Le Conseil d’Etat a rejeté mercredi dernier la requête en référé déposée par des agriculteurs, des producteurs de maïs et des semenciers. Ce recours en urgence faisait suite aux arrêtés d’interdiction de la culture du maïs transgénique “MON 810” pris par le gouvernement français, le 11 janvier dernier, en vertu du principe de précaution. La culture du maïs transgénique reste donc interdite en France.
Le Conseil d’Etat a estimé qu’aucun des arguments soulevés par les opposants à cette mesure n’était de nature à mettre en doute la légalité des arrêtés ministériels.

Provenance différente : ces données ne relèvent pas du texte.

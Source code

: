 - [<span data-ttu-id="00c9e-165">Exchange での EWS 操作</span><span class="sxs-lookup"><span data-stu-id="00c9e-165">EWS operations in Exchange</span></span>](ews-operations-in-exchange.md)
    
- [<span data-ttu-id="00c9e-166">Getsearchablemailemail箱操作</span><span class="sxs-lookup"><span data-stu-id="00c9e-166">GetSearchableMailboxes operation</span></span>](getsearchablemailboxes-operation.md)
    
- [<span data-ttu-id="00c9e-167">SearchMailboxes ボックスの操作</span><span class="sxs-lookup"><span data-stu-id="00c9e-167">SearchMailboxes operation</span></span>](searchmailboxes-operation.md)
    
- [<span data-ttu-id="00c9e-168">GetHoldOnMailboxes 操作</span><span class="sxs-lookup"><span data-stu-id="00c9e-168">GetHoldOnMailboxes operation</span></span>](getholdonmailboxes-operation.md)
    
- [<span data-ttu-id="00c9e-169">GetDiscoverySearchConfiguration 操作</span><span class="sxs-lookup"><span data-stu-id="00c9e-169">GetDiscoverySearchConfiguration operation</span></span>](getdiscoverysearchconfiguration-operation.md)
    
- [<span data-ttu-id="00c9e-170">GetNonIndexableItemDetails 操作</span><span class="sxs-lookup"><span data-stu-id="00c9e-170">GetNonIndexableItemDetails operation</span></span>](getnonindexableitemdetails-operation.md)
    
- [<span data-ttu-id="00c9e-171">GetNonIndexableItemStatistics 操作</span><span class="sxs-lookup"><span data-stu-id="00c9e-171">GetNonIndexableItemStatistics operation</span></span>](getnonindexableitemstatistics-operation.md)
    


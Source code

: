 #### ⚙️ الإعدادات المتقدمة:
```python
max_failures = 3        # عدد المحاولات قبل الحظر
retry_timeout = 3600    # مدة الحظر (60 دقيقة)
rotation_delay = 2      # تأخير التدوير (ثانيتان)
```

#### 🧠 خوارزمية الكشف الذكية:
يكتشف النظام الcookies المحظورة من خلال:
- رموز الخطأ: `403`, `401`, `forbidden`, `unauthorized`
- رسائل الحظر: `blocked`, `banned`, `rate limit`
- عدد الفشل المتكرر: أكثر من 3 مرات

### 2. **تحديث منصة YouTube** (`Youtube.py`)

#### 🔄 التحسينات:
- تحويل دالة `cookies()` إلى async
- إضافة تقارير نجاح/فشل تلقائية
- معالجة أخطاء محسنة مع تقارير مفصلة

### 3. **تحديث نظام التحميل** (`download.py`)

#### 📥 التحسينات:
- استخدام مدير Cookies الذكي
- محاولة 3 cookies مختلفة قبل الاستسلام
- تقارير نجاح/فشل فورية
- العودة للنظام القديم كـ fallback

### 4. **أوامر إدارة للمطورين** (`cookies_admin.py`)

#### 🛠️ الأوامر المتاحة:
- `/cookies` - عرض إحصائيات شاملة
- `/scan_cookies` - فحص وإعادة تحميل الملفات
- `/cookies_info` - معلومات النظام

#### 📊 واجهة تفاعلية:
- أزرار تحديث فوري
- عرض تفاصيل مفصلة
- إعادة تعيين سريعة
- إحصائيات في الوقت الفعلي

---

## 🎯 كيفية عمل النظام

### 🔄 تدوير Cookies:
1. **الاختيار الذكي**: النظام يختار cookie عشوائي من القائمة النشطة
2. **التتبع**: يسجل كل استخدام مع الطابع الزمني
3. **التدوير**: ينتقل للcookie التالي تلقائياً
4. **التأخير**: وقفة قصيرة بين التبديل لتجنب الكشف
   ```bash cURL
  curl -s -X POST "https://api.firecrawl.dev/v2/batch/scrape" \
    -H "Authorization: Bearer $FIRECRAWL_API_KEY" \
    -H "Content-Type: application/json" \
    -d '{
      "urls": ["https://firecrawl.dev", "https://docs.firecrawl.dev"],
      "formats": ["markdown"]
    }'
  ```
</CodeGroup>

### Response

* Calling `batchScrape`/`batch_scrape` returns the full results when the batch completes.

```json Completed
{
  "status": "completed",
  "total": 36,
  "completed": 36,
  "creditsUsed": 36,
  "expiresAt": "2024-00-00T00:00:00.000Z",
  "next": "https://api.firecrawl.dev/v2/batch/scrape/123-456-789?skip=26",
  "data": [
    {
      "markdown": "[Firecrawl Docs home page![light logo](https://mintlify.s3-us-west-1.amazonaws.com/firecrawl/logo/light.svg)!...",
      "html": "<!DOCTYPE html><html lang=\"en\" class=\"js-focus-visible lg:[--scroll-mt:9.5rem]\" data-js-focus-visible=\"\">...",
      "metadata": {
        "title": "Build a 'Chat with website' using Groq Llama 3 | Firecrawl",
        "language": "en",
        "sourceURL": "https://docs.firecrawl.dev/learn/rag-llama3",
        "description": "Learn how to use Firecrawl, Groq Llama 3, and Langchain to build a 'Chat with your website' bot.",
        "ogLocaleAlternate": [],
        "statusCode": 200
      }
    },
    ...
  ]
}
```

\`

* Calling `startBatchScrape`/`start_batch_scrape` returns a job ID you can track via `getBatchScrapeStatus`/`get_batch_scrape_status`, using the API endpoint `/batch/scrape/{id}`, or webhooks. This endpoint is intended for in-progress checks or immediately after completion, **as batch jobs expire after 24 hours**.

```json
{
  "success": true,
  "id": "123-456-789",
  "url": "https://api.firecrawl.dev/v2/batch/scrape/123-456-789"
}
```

Cependant, la décision du Conseil n’est pas définitive, puisque celui-ci devra encore statuer sur le fond du dossier, à une date qui reste à déterminer.
La fédération France Nature Environnement, qui s’est beaucoup investie sur le dossier, « se réjouit de cette décision du Conseil d’Etat », soulignant qu’il s’agit d’une « victoire pour l’environnement et l’agriculture ». L’organisation Greenpeace s’est quant à elle « réjouit que les enjeux de protection des citoyens et de l’environnement aient été jugés supérieurs aux intérêts privés d’une poignée de multinationales et du lobby pro-OGM ».